Sun-dried tomato pesto – Adds richness and a slightly tangy depth that really makes these chips stand out. If you don’t have it, you can use classic basil pesto or even marinara sauce for a different flavour profile.
Olive oil spray – Helps the rice paper crisp up evenly and develop that golden finish without deep frying.
It’s a simple combination, but when everything comes together, the result is crispy, cheesy, and packed with flavour in every bite.
How to Make Crispy Rice Paper Mozzarella Chips
Preparing the Rice Paper
These come together really quickly once you get into the flow. Start by cutting each rice paper sheet into quarters using scissors, it’s much easier and more precise than trying to tear them. Take one piece at a time, dip it briefly in water just until it softens, then lay it flat on your work surface.
Dip the rice paper briefly in water, then place it flat, ready to fill
Adding the Filling and Sealing
Add a small amount of sun-dried tomato pesto right in the centre and sprinkle over a little finely grated mozzarella. Keep everything in the middle so it’s easier to seal. Dip another rice paper quarter in water and place it on top. Let it sit for about 30 seconds to soften, then gently press the edges together to seal. Make sure it’s properly closed, otherwise the filling can leak out while cooking.
Fill with pesto and mozzarella, then cover and press the edges to seal
Air Frying
As you go, place each piece straight into a well-sprayed air fryer basket, keeping them in a single layer. Continue like this until the basket is full, then give the tops a light spray of olive oil.
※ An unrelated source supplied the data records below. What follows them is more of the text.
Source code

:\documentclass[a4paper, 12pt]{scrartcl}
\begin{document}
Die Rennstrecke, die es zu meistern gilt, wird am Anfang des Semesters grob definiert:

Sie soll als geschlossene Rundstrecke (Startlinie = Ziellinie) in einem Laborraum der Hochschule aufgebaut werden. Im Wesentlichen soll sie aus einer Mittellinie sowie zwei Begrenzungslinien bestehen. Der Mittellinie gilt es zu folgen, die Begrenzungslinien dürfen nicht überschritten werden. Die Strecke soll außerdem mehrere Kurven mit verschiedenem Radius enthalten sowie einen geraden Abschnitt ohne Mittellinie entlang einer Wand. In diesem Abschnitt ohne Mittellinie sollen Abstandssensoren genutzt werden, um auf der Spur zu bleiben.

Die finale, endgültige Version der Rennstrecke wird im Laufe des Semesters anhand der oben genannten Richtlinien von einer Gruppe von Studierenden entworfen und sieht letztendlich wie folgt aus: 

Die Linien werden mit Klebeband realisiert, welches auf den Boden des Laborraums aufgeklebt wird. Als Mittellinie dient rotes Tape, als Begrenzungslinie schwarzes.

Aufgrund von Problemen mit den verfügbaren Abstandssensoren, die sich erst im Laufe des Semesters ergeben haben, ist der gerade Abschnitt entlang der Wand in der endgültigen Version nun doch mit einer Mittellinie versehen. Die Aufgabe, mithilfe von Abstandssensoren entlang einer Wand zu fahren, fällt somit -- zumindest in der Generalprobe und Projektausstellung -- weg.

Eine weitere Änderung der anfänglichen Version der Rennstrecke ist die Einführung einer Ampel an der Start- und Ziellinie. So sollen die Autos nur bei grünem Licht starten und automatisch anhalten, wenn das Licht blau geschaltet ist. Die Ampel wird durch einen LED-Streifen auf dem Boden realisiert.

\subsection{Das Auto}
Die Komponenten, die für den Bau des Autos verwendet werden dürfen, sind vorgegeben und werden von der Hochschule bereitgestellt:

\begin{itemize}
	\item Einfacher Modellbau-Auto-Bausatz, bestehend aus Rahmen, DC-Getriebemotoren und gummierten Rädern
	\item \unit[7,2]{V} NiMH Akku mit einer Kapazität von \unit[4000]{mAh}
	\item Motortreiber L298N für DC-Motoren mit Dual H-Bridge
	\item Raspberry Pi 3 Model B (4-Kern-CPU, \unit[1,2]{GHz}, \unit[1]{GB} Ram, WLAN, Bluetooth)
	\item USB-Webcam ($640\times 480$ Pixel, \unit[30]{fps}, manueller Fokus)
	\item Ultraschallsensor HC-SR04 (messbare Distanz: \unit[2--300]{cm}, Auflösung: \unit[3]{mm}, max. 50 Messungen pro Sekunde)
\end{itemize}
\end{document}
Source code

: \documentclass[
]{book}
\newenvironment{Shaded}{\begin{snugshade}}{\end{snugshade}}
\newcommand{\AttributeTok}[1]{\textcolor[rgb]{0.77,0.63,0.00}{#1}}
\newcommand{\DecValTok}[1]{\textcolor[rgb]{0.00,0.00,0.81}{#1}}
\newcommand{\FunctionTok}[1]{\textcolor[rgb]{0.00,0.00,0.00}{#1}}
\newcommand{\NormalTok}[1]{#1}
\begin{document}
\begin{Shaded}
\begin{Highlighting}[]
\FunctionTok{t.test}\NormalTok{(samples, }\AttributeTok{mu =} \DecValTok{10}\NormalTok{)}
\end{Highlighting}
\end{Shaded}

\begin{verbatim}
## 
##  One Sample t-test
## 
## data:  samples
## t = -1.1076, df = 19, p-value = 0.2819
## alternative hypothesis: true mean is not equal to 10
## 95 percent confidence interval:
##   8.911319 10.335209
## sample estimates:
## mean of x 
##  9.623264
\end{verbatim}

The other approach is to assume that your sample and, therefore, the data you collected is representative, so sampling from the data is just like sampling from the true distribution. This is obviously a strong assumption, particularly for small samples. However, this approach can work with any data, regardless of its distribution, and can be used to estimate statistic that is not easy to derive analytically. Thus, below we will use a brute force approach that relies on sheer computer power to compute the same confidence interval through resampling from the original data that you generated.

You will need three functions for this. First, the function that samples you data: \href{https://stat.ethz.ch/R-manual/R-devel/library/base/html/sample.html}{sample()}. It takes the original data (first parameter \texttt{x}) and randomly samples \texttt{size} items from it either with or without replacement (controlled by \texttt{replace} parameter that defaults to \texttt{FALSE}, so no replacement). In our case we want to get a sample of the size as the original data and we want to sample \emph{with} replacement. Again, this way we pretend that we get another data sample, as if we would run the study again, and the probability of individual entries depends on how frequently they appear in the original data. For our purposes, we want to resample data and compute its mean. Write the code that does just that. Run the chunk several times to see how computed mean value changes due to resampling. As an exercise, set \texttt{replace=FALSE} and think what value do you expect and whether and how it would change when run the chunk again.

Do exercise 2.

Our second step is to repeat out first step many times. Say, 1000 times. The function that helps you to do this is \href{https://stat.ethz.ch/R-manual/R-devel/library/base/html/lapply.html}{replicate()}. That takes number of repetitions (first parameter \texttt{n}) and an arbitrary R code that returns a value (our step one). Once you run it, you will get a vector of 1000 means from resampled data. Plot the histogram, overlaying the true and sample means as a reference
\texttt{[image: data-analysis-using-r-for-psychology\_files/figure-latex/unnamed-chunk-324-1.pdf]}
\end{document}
This helps them crisp up evenly and get that nice golden finish. Air fry at 200°C/400°F for about 6 minutes, until they’re crisp and lightly golden.
Arrange the rice paper chips in a single layer in the air fryer basket
Finishing and Serving
Once they’re done, take them out and repeat with the remaining rice paper and filling. They’re best served warm, when the outside is still crisp and the centre is soft and melty. Serve with a simple pesto yoghurt dip or any sauce you like.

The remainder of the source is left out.